What's your current priority? If mine is weight loss, then I'll probably find myself eating/ordering the healthiest high-protein centered meals I can. Going protein-free at mealtime is NOT an option for me and is not compensated by some future high-protein snack or meal; one must do the best one can at each seating.
Blood Type A folks have a tendency to "stress out"; if their mealtimes become saturated with anxiety about each component's nutritive value, this, too, can be counterproductive. Neither can healthy Type O's and AB's afford to forego important food groups altogether at any time, or to beat themselves up about that cup of coffee or glass of orange juice.
My prescription is, generally:
1. Prioritize. Name your most important current life goal and aim straight for it. Achieve success. Then and only then: Tweak. Think: Dorm life for the freshman, meal attractiveness for the anorectic, etc. Your priority may indeed involve high compliance to the BTD.
2. Eat balanced meals that are as nutritious and as "beneficial" as possible without undue stress. Example: If your lunch plan calls for a fruit, choose the most "beneficial" fruit offered. If the ONLY fruit you can obtain all day is an "avoid", eat it and don't worry; it isn't poisonous. Move on.
3. Plan ahead, according to your own unique comfort level. If you can, refrigerate grabbable little Ziploc bags with Blood-Type-compliant snacks or meal adjuncts, or even larger containers of full meals. If this sort of planning or activity is too stressful for you or keeps you from other life priorities, defer this to another day or week or indefinitely. No sweat. Keep going.
4. Use dietary supplements to fill in nutritive gaps during a circumscribed health-focussed period, including "Deflect" by North American Pharmacal, or other source(s) of lectin scavengers.

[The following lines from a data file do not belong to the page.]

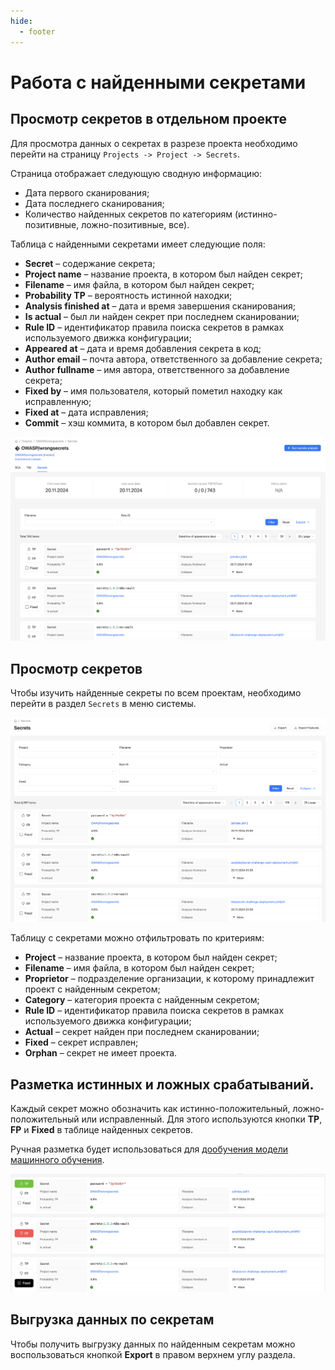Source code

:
 ```yaml
---
hide:
  - footer
---
```

# Работа с найденными секретами

## Просмотр секретов в отдельном проекте

Для просмотра данных о секретах в разрезе проекта необходимо перейти на страницу `Projects -> Project -> Secrets`.

Страница отображает следующую сводную информацию:

- Дата первого сканирования;
- Дата последнего сканирования;
- Количество найденных секретов по категориям (истинно-позитивные, ложно-позитивные, все).

Таблица с найденными секретами имеет следующие поля:

- **Secret** – содержание секрета;
- **Project name** – название проекта, в котором был найден секрет;
- **Filename** – имя файла, в котором был найден секрет;
- **Probability TP** – вероятность истинной находки;
- **Analysis finished at** – дата и время завершения сканирования;
- **Is actual** – был ли найден секрет при последнем сканировании;
- **Rule ID** – идентификатор правила поиска секретов в рамках используемого движка конфигурации; 
- **Appeared at** – дата и время добавления секрета в код;
- **Author email** – почта автора, ответственного за добавление секрета;
- **Author fullname** – имя автора, ответственного за добавление секрета;
- **Fixed by** – имя пользователя, который пометил находку как исправленную;
- **Fixed at** – дата исправления;
- **Commit** – хэш коммита, в котором был добавлен секрет.

![Findings in a project](/assets/img/secrets/findings-project.png)

## Просмотр секретов

Чтобы изучить найденные секреты по всем проектам, необходимо перейти в раздел `Secrets` в меню системы.

![Findings in all proejcts](/assets/img/secrets/findings-all.png)

Таблицу с секретами можно отфильтровать по критериям:

- **Project** – название проекта, в котором был найден секрет;
- **Filename** – имя файла, в котором был найден секрет;
- **Proprietor** – подразделение организации, к которому принадлежит проект с найденным секретом;
- **Category** – категория проекта с найденным секретом;
- **Rule ID** – идентификатор правила поиска секретов в рамках используемого движка конфигурации;
- **Actual** – секрет найден при последнем сканировании;
- **Fixed** – секрет исправлен;
- **Orphan** – секрет не имеет проекта.

## Разметка истинных и ложных срабатываний.

Каждый секрет можно обозначить как истинно-положительный, ложно-положительный или исправленный. Для этого используются кнопки **TP**, **FP** и **Fixed** в таблице найденных секретов.

Ручная разметка будет использоваться для [дообучения модели машинного обучения](/secrets/secrets-model).

![Markup of secrets](/assets/img/secrets/secrets-markup.png)

## Выгрузка данных по секретам

Чтобы получить выгрузку данных по найденным секретам можно воспользоваться кнопкой **Export** в правом верхнем углу раздела.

"Dieting" is stressful enough. No one wins brownie points for adding difficult measures to any restrictive program. Keep your sanity, friends. Don't turn the Blood Type Diet into a major stressor. Don't allow a diet to negatively impact your higher priorities, if you have them, whether these be adolescent social adjustment, teenaged weight gain, midlife weight reduction, or anything else.
I eat to live, not vice versa; what about you? Choose Right 4 Your Life!